Con un molesto nudo nervioso en la garganta, temerosa ante las nuevas obligaciones que tendría que asumir, Raquel se presentó en su puesto de trabajo con la puntualidad acostumbrada. Ajenos a la responsabilidad que conllevaba su cargo, muebles ajados, una mesa manoseada y una silla con la tapicería maltratada, se encargaron de darle la bienvenida en su recién estrenada etapa laboral. Con su primer sueldo, ajustado pero dentro de la decencia para quien se siente satisfecho con lo que se es y con lo que hace, celebraría una pequeña fiesta con sus familiares y amigos. Nada ostentoso, algo íntimo y sin más pretensión que pasar un agradable rato rodeada de los suyos y poder agradecerles, de viva voz, las privaciones realizadas y el apoyo que le prestaron en los momentos en los que todo parecía querer desmoronarse.
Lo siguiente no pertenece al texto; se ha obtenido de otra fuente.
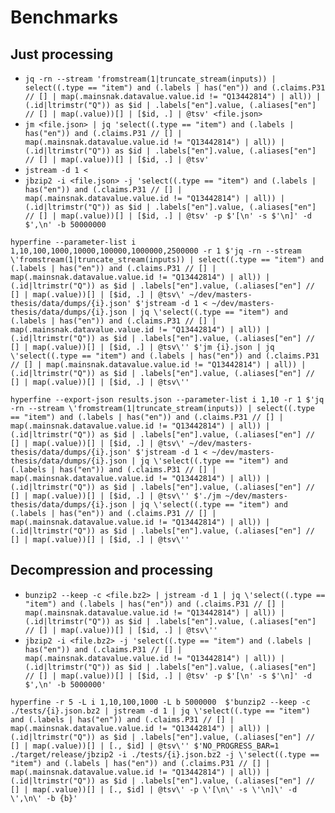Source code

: # Benchmarks

## Just processing

- `jq -rn --stream 'fromstream(1|truncate_stream(inputs)) | select((.type == "item") and (.labels | has("en")) and (.claims.P31 // [] | map(.mainsnak.datavalue.value.id != "Q13442814") | all)) | (.id|ltrimstr("Q")) as $id | .labels["en"].value, (.aliases["en"] // [] | map(.value))[] | [$id, .] | @tsv' <file.json>`
- `jm <file.json> | jq 'select((.type == "item") and (.labels | has("en")) and (.claims.P31 // [] | map(.mainsnak.datavalue.value.id != "Q13442814") | all)) | (.id|ltrimstr("Q")) as $id | .labels["en"].value, (.aliases["en"] // [] | map(.value))[] | [$id, .] | @tsv'`
- `jstream -d 1 < `
- `jbzip2 -i <file.json> -j 'select((.type == "item") and (.labels | has("en")) and (.claims.P31 // [] | map(.mainsnak.datavalue.value.id != "Q13442814") | all)) | (.id|ltrimstr("Q")) as $id | .labels["en"].value, (.aliases["en"] // [] | map(.value))[] | [$id, .] | @tsv' -p $'[\n' -s $'\n]' -d $',\n' -b 50000000`

`hyperfine --parameter-list i 1,10,100,1000,10000,100000,1000000,2500000 -r 1 $'jq -rn --stream \'fromstream(1|truncate_stream(inputs)) | select((.type == "item") and (.labels | has("en")) and (.claims.P31 // [] | map(.mainsnak.datavalue.value.id != "Q13442814") | all)) | (.id|ltrimstr("Q")) as $id | .labels["en"].value, (.aliases["en"] // [] | map(.value))[] | [$id, .] | @tsv\' ~/dev/masters-thesis/data/dumps/{i}.json' $'jstream -d 1 < ~/dev/masters-thesis/data/dumps/{i}.json | jq \'select((.type == "item") and (.labels | has("en")) and (.claims.P31 // [] | map(.mainsnak.datavalue.value.id != "Q13442814") | all)) | (.id|ltrimstr("Q")) as $id | .labels["en"].value, (.aliases["en"] // [] | map(.value))[] | [$id, .] | @tsv\'' $'jm {i}.json | jq \'select((.type == "item") and (.labels | has("en")) and (.claims.P31 // [] | map(.mainsnak.datavalue.value.id != "Q13442814") | all)) | (.id|ltrimstr("Q")) as $id | .labels["en"].value, (.aliases["en"] // [] | map(.value))[] | [$id, .] | @tsv\''`

`hyperfine --export-json results.json --parameter-list i 1,10 -r 1 $'jq -rn --stream \'fromstream(1|truncate_stream(inputs)) | select((.type == "item") and (.labels | has("en")) and (.claims.P31 // [] | map(.mainsnak.datavalue.value.id != "Q13442814") | all)) | (.id|ltrimstr("Q")) as $id | .labels["en"].value, (.aliases["en"] // [] | map(.value))[] | [$id, .] | @tsv\' ~/dev/masters-thesis/data/dumps/{i}.json' $'jstream -d 1 < ~/dev/masters-thesis/data/dumps/{i}.json | jq \'select((.type == "item") and (.labels | has("en")) and (.claims.P31 // [] | map(.mainsnak.datavalue.value.id != "Q13442814") | all)) | (.id|ltrimstr("Q")) as $id | .labels["en"].value, (.aliases["en"] // [] | map(.value))[] | [$id, .] | @tsv\'' $'./jm ~/dev/masters-thesis/data/dumps/{i}.json | jq \'select((.type == "item") and (.labels | has("en")) and (.claims.P31 // [] | map(.mainsnak.datavalue.value.id != "Q13442814") | all)) | (.id|ltrimstr("Q")) as $id | .labels["en"].value, (.aliases["en"] // [] | map(.value))[] | [$id, .] | @tsv\''`

## Decompression and processing

- `bunzip2 --keep -c <file.bz2> | jstream -d 1 | jq \'select((.type == "item") and (.labels | has("en")) and (.claims.P31 // [] | map(.mainsnak.datavalue.value.id != "Q13442814") | all)) | (.id|ltrimstr("Q")) as $id | .labels["en"].value, (.aliases["en"] // [] | map(.value))[] | [$id, .] | @tsv\''`
- `jbzip2 -i <file.bz2> -j 'select((.type == "item") and (.labels | has("en")) and (.claims.P31 // [] | map(.mainsnak.datavalue.value.id != "Q13442814") | all)) | (.id|ltrimstr("Q")) as $id | .labels["en"].value, (.aliases["en"] // [] | map(.value))[] | [$id, .] | @tsv' -p $'[\n' -s $'\n]' -d $',\n' -b 5000000'`

`hyperfine -r 5 -L i 1,10,100,1000 -L b 5000000  $'bunzip2 --keep -c ./tests/{i}.json.bz2 | jstream -d 1 | jq \'select((.type == "item") and (.labels | has("en")) and (.claims.P31 // [] | map(.mainsnak.datavalue.value.id != "Q13442814") | all)) | (.id|ltrimstr("Q")) as $id | .labels["en"].value, (.aliases["en"] // [] | map(.value))[] | [., $id] | @tsv\'' $'NO_PROGRESS_BAR=1 ./target/release/jbzip2 -i ./tests/{i}.json.bz2 -j \'select((.type == "item") and (.labels | has("en")) and (.claims.P31 // [] | map(.mainsnak.datavalue.value.id != "Q13442814") | all)) | (.id|ltrimstr("Q")) as $id | .labels["en"].value, (.aliases["en"] // [] | map(.value))[] | [., $id] | @tsv\' -p \'[\n\' -s \'\n]\' -d \',\n\' -b {b}'`
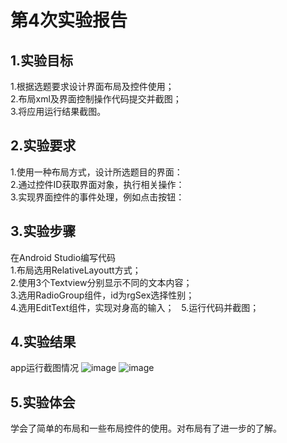 # 第4次实验报告
## 1.实验目标
1.根据选题要求设计界面布局及控件使用；  
2.布局xml及界面控制操作代码提交并截图；  
3.将应用运行结果截图。  
  
## 2.实验要求
1.使用一种布局方式，设计所选题目的界面：   
2.通过控件ID获取界面对象，执行相关操作：  
3.实现界面控件的事件处理，例如点击按钮： 

## 3.实验步骤
在Android Studio编写代码  
1.布局选用RelativeLayoutt方式；  
2.使用3个Textview分别显示不同的文本内容；  
3.选用RadioGroup组件，id为rgSex选择性别；      
4.选用EditText组件，实现对身高的输入；     
5.运行代码并截图；    

## 4.实验结果
app运行截图情况 
![image](https://github.com/BoliChen/android-labs-2018/blob/master/com1614080901106/jt4-1.png)
![image](https://github.com/BoliChen/android-labs-2018/blob/master/com1614080901106/jt4-2.png)
## 5.实验体会
学会了简单的布局和一些布局控件的使用。对布局有了进一步的了解。
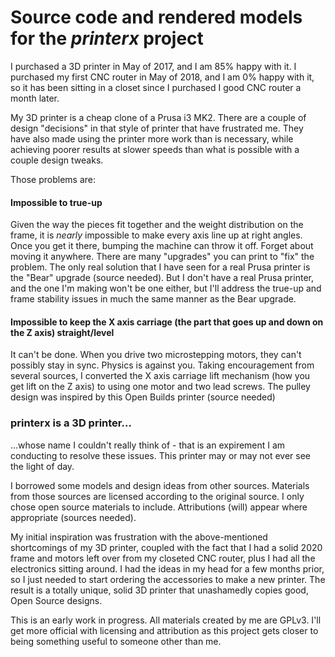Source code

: # Source code and rendered models for the *printerx* project

I purchased a 3D printer in May of 2017, and I am 85% happy with it. I purchased my first CNC router in May of 2018, and I am 0% happy with it, so it has been sitting in a closet since I purchased I good CNC router a month later.

My 3D printer is a cheap clone of a Prusa i3 MK2. There are a couple of design "decisions" in that style of printer that have frustrated me. They have also made using the printer more work than is necessary, while achieving poorer results at slower speeds than what is possible with a couple design tweaks.

Those problems are:

#### Impossible to true-up
Given the way the pieces fit together and the weight distribution on the frame, it is *nearly* impossible to make every axis line up at right angles. Once you get it there, bumping the machine can throw it off. Forget about moving it anywhere. There are many "upgrades" you can print to "fix" the problem. The only real solution that I have seen for a real Prusa printer is the "Bear" upgrade (source needed). But I don't have a real Prusa printer, and the one I'm making won't be one either, but I'll address the true-up and frame stability issues in much the same manner as the Bear upgrade.

#### Impossible to keep the X axis carriage (the part that goes up and down on the Z axis) straight/level
It can't be done. When you drive two microstepping motors, they can't possibly stay in sync. Physics is against you. Taking encouragement from several sources, I converted the X axis carriage lift mechanism (how you get lift on the Z axis) to using one motor and two lead screws. The pulley design was inspired by this Open Builds printer (source needed)

### printerx is a 3D printer...
...whose name I couldn't really think of - that is an expirement I am conducting to resolve these issues. This printer may or may not ever see the light of day.

I borrowed some models and design ideas from other sources. Materials from those sources are licensed according to the original source. I only chose open source materials to include. Attributions (will) appear where appropriate (sources needed).

My initial inspiration was frustration with the above-mentioned shortcomings of my 3D printer, coupled with the fact that I had a solid 2020 frame and motors left over from my closeted CNC router, plus I had all the electronics sitting around. I had the ideas in my head for a few months prior, so I just needed to start ordering the accessories to make a new printer. The result is a totally unique, solid 3D printer that unashamedly copies good, Open Source designs.

This is an early work in progress. All materials created by me are GPLv3. I'll get more official with licensing and attribution as this project gets closer to being something useful to someone other than me.
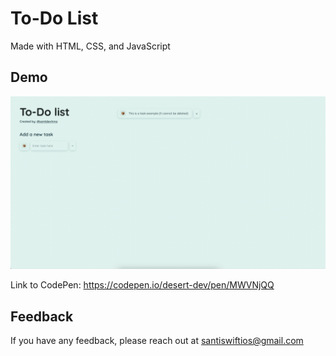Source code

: 
# To-Do List 

Made with HTML, CSS, and JavaScript

## Demo

![Sample Gif](TodoRecording.gif)

Link to CodePen: https://codepen.io/desert-dev/pen/MWVNjQQ
## Feedback

If you have any feedback, please reach out at santiswiftios@gmail.com

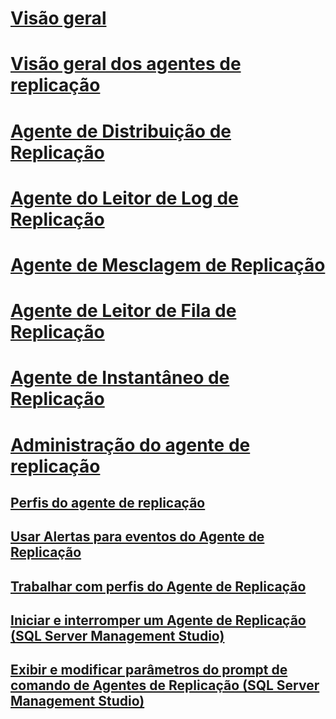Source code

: # [Visão geral](replication-agents.md)  
# [Visão geral dos agentes de replicação](replication-agents-overview.md)  
# [Agente de Distribuição de Replicação](replication-distribution-agent.md)  
# [Agente do Leitor de Log de Replicação](replication-log-reader-agent.md)  
# [Agente de Mesclagem de Replicação](replication-merge-agent.md)  
# [Agente de Leitor de Fila de Replicação](replication-queue-reader-agent.md)  
# [Agente de Instantâneo de Replicação](replication-snapshot-agent.md)  
# [Administração do agente de replicação](replication-agent-administration.md)  
## [Perfis do agente de replicação](replication-agent-profiles.md)  
## [Usar Alertas para eventos do Agente de Replicação](use-alerts-for-replication-agent-events.md)  
## [Trabalhar com perfis do Agente de Replicação](work-with-replication-agent-profiles.md)  
## [Iniciar e interromper um Agente de Replicação (SQL Server Management Studio)](start-and-stop-a-replication-agent-sql-server-management-studio.md)  
## [Exibir e modificar parâmetros do prompt de comando de Agentes de Replicação (SQL Server Management Studio)](view-and-modify-replication-agent-command-prompt-parameters.md)  
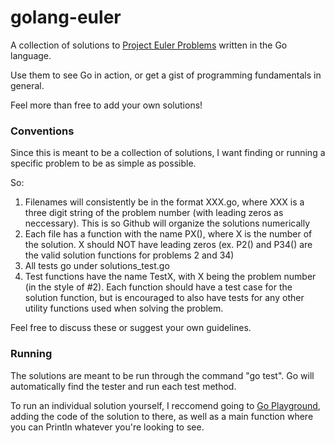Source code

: golang-euler
============

A collection of solutions to [Project Euler Problems](https://projecteuler.net/problems) written in the Go language.

Use them to see Go in action, or get a gist of programming fundamentals in general.

Feel more than free to add your own solutions! 

### Conventions

Since this is meant to be a collection of solutions, I want finding or running a specific problem
to be as simple as possible. 

So:

1. Filenames will consistently be in the format XXX.go, where XXX is a three digit string of the problem number (with leading zeros 
as neccessary). This is so Github will organize the solutions numerically
2. Each file has a function with the name PX(), where X is the number of the solution. X should NOT have leading zeros 
(ex. P2() and P34() are the valid solution functions for problems 2 and 34)
3. All tests go under solutions_test.go
4. Test functions have the name TestX, with X being the problem number (in the style of #2). Each function should have
a test case for the solution function, but is encouraged to also have tests for any other utility functions used when solving
the problem.

Feel free to discuss these or suggest your own guidelines.

### Running

The solutions are meant to be run through the command "go test". 
Go will automatically find the tester and run each test method.

To run an individual solution yourself, I reccomend going to [Go Playground](https://play.golang.org/),
adding the code of the solution to there, as well as a main function where you can Println whatever you're looking to see.
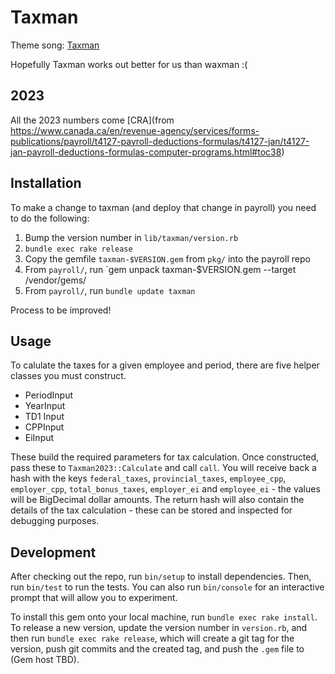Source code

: # Taxman

Theme song: [Taxman](https://www.youtube.com/watch?v=l0zaebtU-CA)

Hopefully Taxman works out better for us than waxman :(


## 2023

All the 2023 numbers come [CRA](from https://www.canada.ca/en/revenue-agency/services/forms-publications/payroll/t4127-payroll-deductions-formulas/t4127-jan/t4127-jan-payroll-deductions-formulas-computer-programs.html#toc38)

## Installation

To make a change to taxman (and deploy that change in payroll) you need to do the following:

1. Bump the version number in `lib/taxman/version.rb`
2. `bundle exec rake release`
3. Copy the gemfile `taxman-$VERSION.gem` from `pkg/` into the payroll repo
4. From `payroll/`, run `gem unpack taxman-$VERSION.gem --target /vendor/gems/
5. From `payroll/`, run `bundle update taxman`

Process to be improved!

## Usage

To calulate the taxes for a given employee and period, there are five helper classes you must construct.

  - PeriodInput
  - YearInput
  - TD1 Input
  - CPPInput
  - EiInput

These build the required parameters for tax calculation.  Once constructed, pass these to `Taxman2023::Calculate` and call `call`.  You will receive back a hash with the keys `federal_taxes`, `provincial_taxes`, `employee_cpp`, `employer_cpp`, `total_bonus_taxes`, `employer_ei` and `employee_ei` - the values will be BigDecimal dollar amounts.  The return hash will also contain the details of the tax calculation - these can be stored and inspected for debugging purposes.

## Development

After checking out the repo, run `bin/setup` to install dependencies. Then, run `bin/test` to run the tests. You can also run `bin/console` for an interactive prompt that will allow you to experiment.

To install this gem onto your local machine, run `bundle exec rake install`. To release a new version, update the version number in `version.rb`, and then run `bundle exec rake release`, which will create a git tag for the version, push git commits and the created tag, and push the `.gem` file to (Gem host TBD).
Al día siguiente, Manuel fue recibido por su mentor, el Director General, y presentado al resto de la plantilla en un lunch que consiguió paralizar la actividad cotidiana. Entre multitud canapés de diseño, sin pretenderlo, ni olvidando dejar patente los respectivos lugares en el escalafón, en función de la distancia hasta la mesa presidencial, Manuel, asesor de libre designación adjunto a la Dirección General, saludó a los que en su día fueran compañeros de Facultad, desde lejos. Lo hizo con un gesto que dejaba asomar la esfera de un enorme reloj de marca impronunciable, con la displicencia propia de un personaje sin una preparación que fuera más allá de su habilidad como encantador de serpientes, pero con unas retribuciones ajenas a méritos presentes, pretéritos y a las tablas de baremos de aquellos funcionarios que a partir de ese instante, de facto, pasarían a convertirse en sus subordinados. Saberse al margen de cualquier responsabilidad punible, hacía que su sonrisa, además de cínica, pareciese plena. No es que le preocupara, simplemente estaba convencido de su impunidad y de que, si las cosas vinieran mal dadas, siempre habría algún recoveco legal al que asirse para salir a flote, al igual que todos los de su especie, tan despojados de fortuna del alma como de riqueza de espíritu.
Gustándose por encima de todas las cosas, a punto de sacarse a sí mismo en procesión, mientras estrechaba la mano a Raquel, a pesar del murmullo de voces de fondo, dio la sensación de escucharse el victorioso y estridente canto de una cigarra.
Si no he sido capaz de hacerle ver la pérfida moraleja o quiere conocer el resto de esta o semejantes historias, no tiene más que abrir cualquier periódico, da igual que sea atrasado, por sus páginas de Nacional para comprobar que asesor no es sinónimo de mérito. En la sección de Internacional, podrá darse cuenta de que, por la frecuencia y el uso que hacen del vocablo, dimitir, efectivamente, no puede ser un nombre de pila ruso, aunque en nuestro país sea otro más de los desempleados de larga duración.